(Document images with source code)
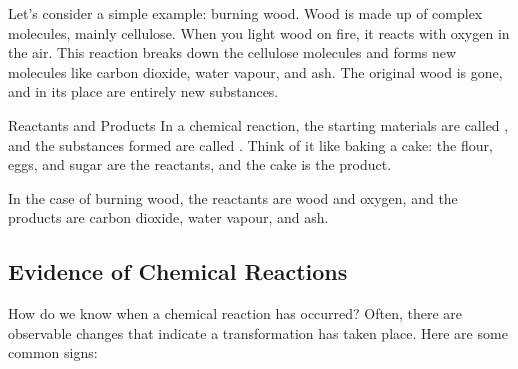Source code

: Let's consider a simple example: burning wood. Wood is made up of complex molecules, mainly cellulose. When you light wood on fire, it reacts with oxygen in the air.  This reaction breaks down the cellulose molecules and forms new molecules like carbon dioxide, water vapour, and ash. The original wood is gone, and in its place are entirely new substances.

\begin{keyconcept}{Reactants and Products}
In a chemical reaction, the starting materials are called , and the substances formed are called .  Think of it like baking a cake: the flour, eggs, and sugar are the reactants, and the cake is the product.
\end{keyconcept}

In the case of burning wood, the reactants are wood and oxygen, and the products are carbon dioxide, water vapour, and ash.

\subsection{Evidence of Chemical Reactions}


How do we know when a chemical reaction has occurred?  Often, there are observable changes that indicate a transformation has taken place. Here are some common signs:

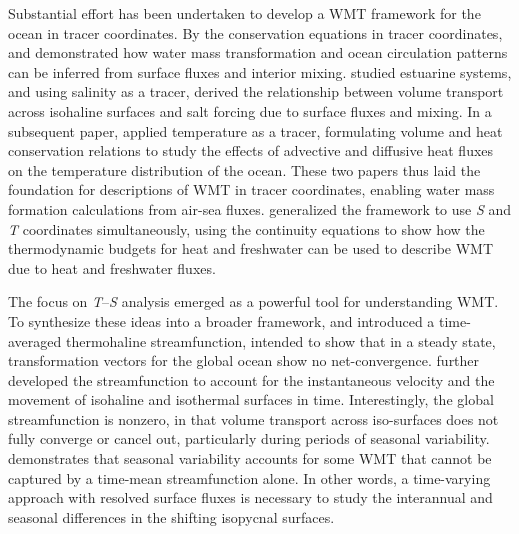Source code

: \documentclass[draft]{agujournal2019}
\begin{document}
Substantial effort has been undertaken to develop a WMT framework for the ocean in tracer coordinates. By the conservation equations in tracer coordinates,  and  demonstrated how water mass transformation and ocean circulation patterns can be inferred from surface fluxes and interior mixing.  studied estuarine systems, and using salinity as a tracer, derived the relationship between volume transport across isohaline surfaces and salt forcing due to surface fluxes and mixing. In a subsequent paper,  applied temperature as a tracer, formulating volume and heat conservation relations to study the effects of advective and diffusive heat fluxes on the temperature distribution of the ocean. These two papers thus laid the foundation for descriptions of WMT in tracer coordinates, enabling water mass formation calculations from air-sea fluxes.  generalized the  framework to use \emph{S} and \emph{T} coordinates simultaneously, using the continuity equations to show how the thermodynamic budgets for heat and freshwater can be used to describe WMT due to heat and freshwater fluxes. 

The focus on \emph{T}--\emph{S} analysis emerged as a powerful tool for understanding WMT. To synthesize these ideas into a broader framework,  and  introduced a time-averaged thermohaline streamfunction, intended to show that in a steady state, transformation vectors for the global ocean show no net-convergence.  further developed the streamfunction to account for the instantaneous velocity and the movement of isohaline and isothermal surfaces in time. Interestingly, the global streamfunction is nonzero, in that volume transport across iso-surfaces does not fully converge or cancel out, particularly during periods of seasonal variability.  demonstrates that seasonal variability accounts for some WMT that cannot be captured by a time-mean streamfunction alone. In other words, a time-varying approach with resolved surface fluxes is necessary to study the interannual and seasonal differences in the shifting isopycnal surfaces.
\end{document}
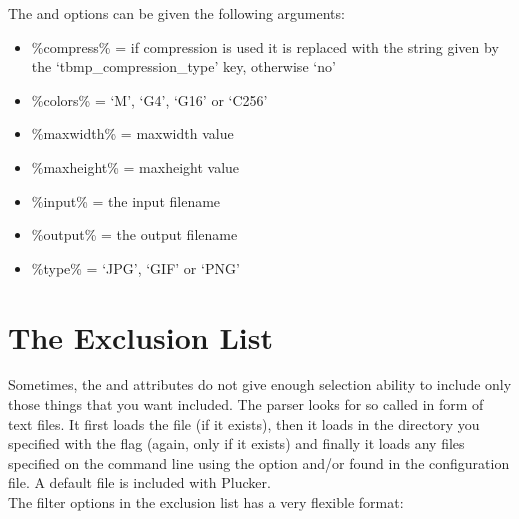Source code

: The  and  options can be
given the following arguments:
\begin{itemize}
\item \%compress\%  = if compression is used it is replaced with the
string given by the `tbmp\_compression\_type' key, otherwise `no'
\item \%colors\%    = `M', `G4', `G16' or `C256'
\item \%maxwidth\%  = maxwidth value
\item \%maxheight\% = maxheight value
\item \%input\%     = the input filename
\item \%output\%    = the output filename
\item \%type\%      = `JPG', `GIF' or `PNG'
\end{itemize}

\section{The Exclusion List}\label{sec:Exclusionlist}

Sometimes, the  and
 attributes do not give enough
selection ability to include only those things that you want included.
The parser looks for so called  in form of text
files. It first loads the file 
(if it exists), then it loads  in the directory
you specified with the  flag (again, only if
it exists) and finally it loads any files specified on the command line
using the  option and/or found in the
configuration file. A default  file is included
with Plucker.\\

The filter options in the exclusion list has a very flexible format:\\

\begin{latexonly}
\end{latexonly}
\begin{htmlonly}
\end{htmlonly}\\

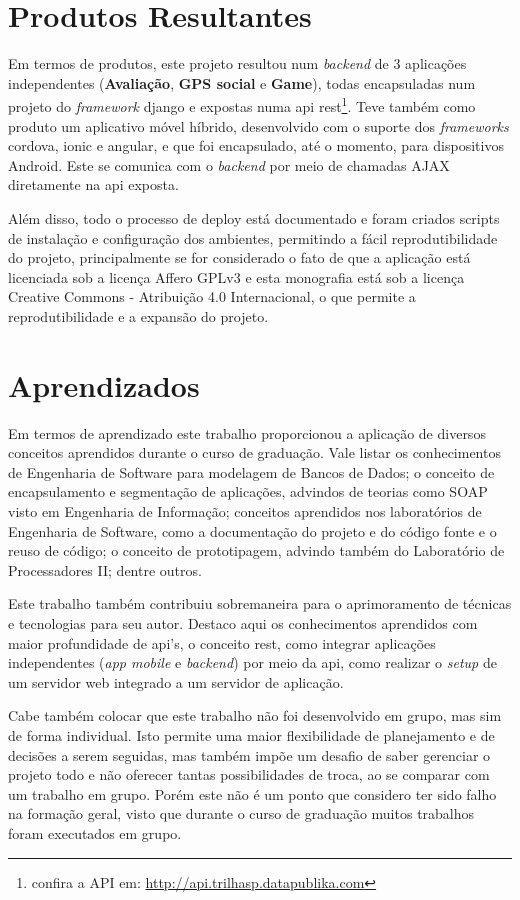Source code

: \section{Produtos Resultantes}
Em termos de produtos, este projeto resultou num \textit{backend} de 3 aplicações independentes (\textbf{Avaliação}, \textbf{GPS social} e \textbf{Game}), todas encapsuladas num projeto do \textit{framework} \gls{django} e expostas numa \gls{api} \gls{rest}\footnote{confira a API em: \url{http://api.trilhasp.datapublika.com}}. Teve também como produto um aplicativo móvel híbrido, desenvolvido com o suporte dos \textit{frameworks} \gls{cordova}, \gls{ionic} e \gls{angular}, e que foi encapsulado, até o momento, para dispositivos Android. Este se comunica com o \textit{backend} por meio de chamadas AJAX diretamente na \gls{api} exposta.

Além disso, todo o processo de deploy está documentado e foram criados scripts de instalação e configuração dos ambientes, permitindo a fácil reprodutibilidade do projeto, principalmente se for considerado o fato de que a aplicação está licenciada sob a licença Affero GPLv3 e esta monografia está sob a licença Creative Commons - Atribuição 4.0 Internacional, o que permite a reprodutibilidade e a expansão do projeto.

\section{Aprendizados}
Em termos de aprendizado este trabalho proporcionou a aplicação de diversos conceitos aprendidos durante o curso de graduação. Vale listar os conhecimentos de Engenharia de Software para modelagem de Bancos de Dados; o conceito de encapsulamento e segmentação de aplicações, advindos de teorias como SOAP visto em Engenharia de Informação; conceitos aprendidos nos laboratórios de Engenharia de Software, como a documentação do projeto e do código fonte e o reuso de código; o conceito de prototipagem, advindo também do Laboratório de Processadores II; dentre outros.

Este trabalho também contribuiu sobremaneira para o aprimoramento de técnicas e tecnologias para seu autor. Destaco aqui os conhecimentos aprendidos com maior profundidade de \gls{api}'s, o conceito \gls{rest}, como integrar aplicações independentes (\textit{app mobile} e \textit{backend}) por meio da \gls{api}, como realizar o \textit{setup} de um servidor web integrado a um servidor de aplicação.

Cabe também colocar que este trabalho não foi desenvolvido em grupo, mas sim de forma individual. Isto permite uma maior flexibilidade de planejamento e de decisões a serem seguidas, mas também impõe um desafio de saber gerenciar o projeto todo e não oferecer tantas possibilidades de troca, ao se comparar com um trabalho em grupo. Porém este não é um ponto que considero ter sido falho na formação geral, visto que durante o curso de graduação muitos trabalhos foram executados em grupo.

§ Activity
The answer should consist of all lines from the records above that hold the word "included".

§ Your solution
selection ability to include only those things that you want included.
configuration file. A default  file is included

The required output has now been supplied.